- **What you will do**
Each record below has to be printed verbatim.

- **Dataset records**
━━━━━━

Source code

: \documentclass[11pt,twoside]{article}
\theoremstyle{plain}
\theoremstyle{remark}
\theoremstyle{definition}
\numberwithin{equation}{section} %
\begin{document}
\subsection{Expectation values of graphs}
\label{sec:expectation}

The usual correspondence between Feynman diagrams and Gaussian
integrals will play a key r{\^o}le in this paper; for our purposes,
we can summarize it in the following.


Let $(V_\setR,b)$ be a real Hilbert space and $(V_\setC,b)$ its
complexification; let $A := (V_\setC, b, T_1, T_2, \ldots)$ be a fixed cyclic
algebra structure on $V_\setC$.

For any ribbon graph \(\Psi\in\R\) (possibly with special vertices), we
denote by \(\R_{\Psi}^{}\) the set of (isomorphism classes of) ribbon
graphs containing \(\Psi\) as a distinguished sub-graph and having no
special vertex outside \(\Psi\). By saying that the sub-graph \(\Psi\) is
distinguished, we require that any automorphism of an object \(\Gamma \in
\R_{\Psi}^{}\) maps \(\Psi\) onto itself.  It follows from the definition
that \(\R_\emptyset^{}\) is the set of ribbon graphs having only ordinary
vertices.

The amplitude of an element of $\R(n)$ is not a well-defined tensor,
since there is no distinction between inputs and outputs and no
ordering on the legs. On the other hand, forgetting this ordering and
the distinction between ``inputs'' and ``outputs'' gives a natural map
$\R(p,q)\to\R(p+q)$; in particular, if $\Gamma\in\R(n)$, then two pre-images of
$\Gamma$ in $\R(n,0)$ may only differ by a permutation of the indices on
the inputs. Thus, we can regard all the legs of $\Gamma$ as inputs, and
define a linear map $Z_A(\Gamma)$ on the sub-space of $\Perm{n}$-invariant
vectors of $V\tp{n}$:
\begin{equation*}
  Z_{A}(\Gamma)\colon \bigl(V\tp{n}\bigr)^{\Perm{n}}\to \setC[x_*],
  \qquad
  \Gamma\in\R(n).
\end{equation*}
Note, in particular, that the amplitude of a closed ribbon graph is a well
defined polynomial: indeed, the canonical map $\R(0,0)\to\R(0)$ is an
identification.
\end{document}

━━━━━━

- **Output of the exercise**
Source code

: \documentclass[11pt,twoside]{article}
\theoremstyle{plain}
\theoremstyle{remark}
\theoremstyle{definition}
\numberwithin{equation}{section} %
\begin{document}
\subsection{Expectation values of graphs}
\label{sec:expectation}

The usual correspondence between Feynman diagrams and Gaussian
integrals will play a key r{\^o}le in this paper; for our purposes,
we can summarize it in the following.


Let $(V_\setR,b)$ be a real Hilbert space and $(V_\setC,b)$ its
complexification; let $A := (V_\setC, b, T_1, T_2, \ldots)$ be a fixed cyclic
algebra structure on $V_\setC$.

For any ribbon graph \(\Psi\in\R\) (possibly with special vertices), we
denote by \(\R_{\Psi}^{}\) the set of (isomorphism classes of) ribbon
graphs containing \(\Psi\) as a distinguished sub-graph and having no
special vertex outside \(\Psi\). By saying that the sub-graph \(\Psi\) is
distinguished, we require that any automorphism of an object \(\Gamma \in
\R_{\Psi}^{}\) maps \(\Psi\) onto itself.  It follows from the definition
that \(\R_\emptyset^{}\) is the set of ribbon graphs having only ordinary
vertices.

The amplitude of an element of $\R(n)$ is not a well-defined tensor,
since there is no distinction between inputs and outputs and no
ordering on the legs. On the other hand, forgetting this ordering and
the distinction between ``inputs'' and ``outputs'' gives a natural map
$\R(p,q)\to\R(p+q)$; in particular, if $\Gamma\in\R(n)$, then two pre-images of
$\Gamma$ in $\R(n,0)$ may only differ by a permutation of the indices on
the inputs. Thus, we can regard all the legs of $\Gamma$ as inputs, and
define a linear map $Z_A(\Gamma)$ on the sub-space of $\Perm{n}$-invariant
vectors of $V\tp{n}$:
\begin{equation*}
  Z_{A}(\Gamma)\colon \bigl(V\tp{n}\bigr)^{\Perm{n}}\to \setC[x_*],
  \qquad
  \Gamma\in\R(n).
\end{equation*}
Note, in particular, that the amplitude of a closed ribbon graph is a well
defined polynomial: indeed, the canonical map $\R(0,0)\to\R(0)$ is an
identification.
\end{document}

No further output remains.